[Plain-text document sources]
####################

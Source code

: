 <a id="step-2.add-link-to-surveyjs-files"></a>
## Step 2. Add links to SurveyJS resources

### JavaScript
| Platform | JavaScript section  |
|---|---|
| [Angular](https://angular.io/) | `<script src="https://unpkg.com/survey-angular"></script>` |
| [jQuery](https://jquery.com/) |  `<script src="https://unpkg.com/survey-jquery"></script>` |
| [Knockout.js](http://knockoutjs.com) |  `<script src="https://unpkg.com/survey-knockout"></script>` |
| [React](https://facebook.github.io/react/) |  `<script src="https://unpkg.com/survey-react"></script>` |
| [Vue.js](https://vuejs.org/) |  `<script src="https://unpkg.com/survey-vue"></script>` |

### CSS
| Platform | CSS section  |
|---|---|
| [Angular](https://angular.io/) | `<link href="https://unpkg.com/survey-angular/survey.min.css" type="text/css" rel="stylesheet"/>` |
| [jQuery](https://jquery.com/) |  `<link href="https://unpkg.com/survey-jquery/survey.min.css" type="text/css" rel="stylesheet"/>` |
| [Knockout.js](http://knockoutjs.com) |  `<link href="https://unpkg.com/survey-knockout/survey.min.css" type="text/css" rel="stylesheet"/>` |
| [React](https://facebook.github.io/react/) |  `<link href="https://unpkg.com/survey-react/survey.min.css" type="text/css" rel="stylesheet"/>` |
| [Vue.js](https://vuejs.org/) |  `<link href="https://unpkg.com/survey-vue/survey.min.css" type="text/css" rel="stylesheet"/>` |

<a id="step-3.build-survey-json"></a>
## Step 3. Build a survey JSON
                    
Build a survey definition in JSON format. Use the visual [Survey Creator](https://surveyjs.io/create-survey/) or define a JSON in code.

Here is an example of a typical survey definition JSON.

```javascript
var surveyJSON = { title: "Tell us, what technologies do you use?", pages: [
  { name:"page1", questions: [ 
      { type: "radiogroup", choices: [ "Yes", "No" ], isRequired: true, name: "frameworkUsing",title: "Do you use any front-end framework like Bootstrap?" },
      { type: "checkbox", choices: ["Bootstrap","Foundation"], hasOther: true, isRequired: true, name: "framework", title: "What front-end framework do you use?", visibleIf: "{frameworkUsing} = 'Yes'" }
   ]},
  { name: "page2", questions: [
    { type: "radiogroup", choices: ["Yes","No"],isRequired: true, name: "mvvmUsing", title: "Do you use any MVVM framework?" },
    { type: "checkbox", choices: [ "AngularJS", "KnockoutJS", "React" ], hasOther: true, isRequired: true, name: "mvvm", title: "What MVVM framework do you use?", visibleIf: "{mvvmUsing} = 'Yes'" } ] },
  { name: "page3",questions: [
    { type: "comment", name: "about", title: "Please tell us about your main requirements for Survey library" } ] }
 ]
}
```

####################

- [WORK TO COMPLETE]
Beginning with the first line above, could you copy every line exactly, up to and including the one with "## Step 3. Build a survey JSON"?

- [OUTPUT FOR THIS TASK]
Source code

: <a id="step-2.add-link-to-surveyjs-files"></a>
## Step 2. Add links to SurveyJS resources

### JavaScript
| Platform | JavaScript section  |
|---|---|
| [Angular](https://angular.io/) | `<script src="https://unpkg.com/survey-angular"></script>` |
| [jQuery](https://jquery.com/) |  `<script src="https://unpkg.com/survey-jquery"></script>` |
| [Knockout.js](http://knockoutjs.com) |  `<script src="https://unpkg.com/survey-knockout"></script>` |
| [React](https://facebook.github.io/react/) |  `<script src="https://unpkg.com/survey-react"></script>` |
| [Vue.js](https://vuejs.org/) |  `<script src="https://unpkg.com/survey-vue"></script>` |

### CSS
| Platform | CSS section  |
|---|---|
| [Angular](https://angular.io/) | `<link href="https://unpkg.com/survey-angular/survey.min.css" type="text/css" rel="stylesheet"/>` |
| [jQuery](https://jquery.com/) |  `<link href="https://unpkg.com/survey-jquery/survey.min.css" type="text/css" rel="stylesheet"/>` |
| [Knockout.js](http://knockoutjs.com) |  `<link href="https://unpkg.com/survey-knockout/survey.min.css" type="text/css" rel="stylesheet"/>` |
| [React](https://facebook.github.io/react/) |  `<link href="https://unpkg.com/survey-react/survey.min.css" type="text/css" rel="stylesheet"/>` |
| [Vue.js](https://vuejs.org/) |  `<link href="https://unpkg.com/survey-vue/survey.min.css" type="text/css" rel="stylesheet"/>` |

<a id="step-3.build-survey-json"></a>
## Step 3. Build a survey JSON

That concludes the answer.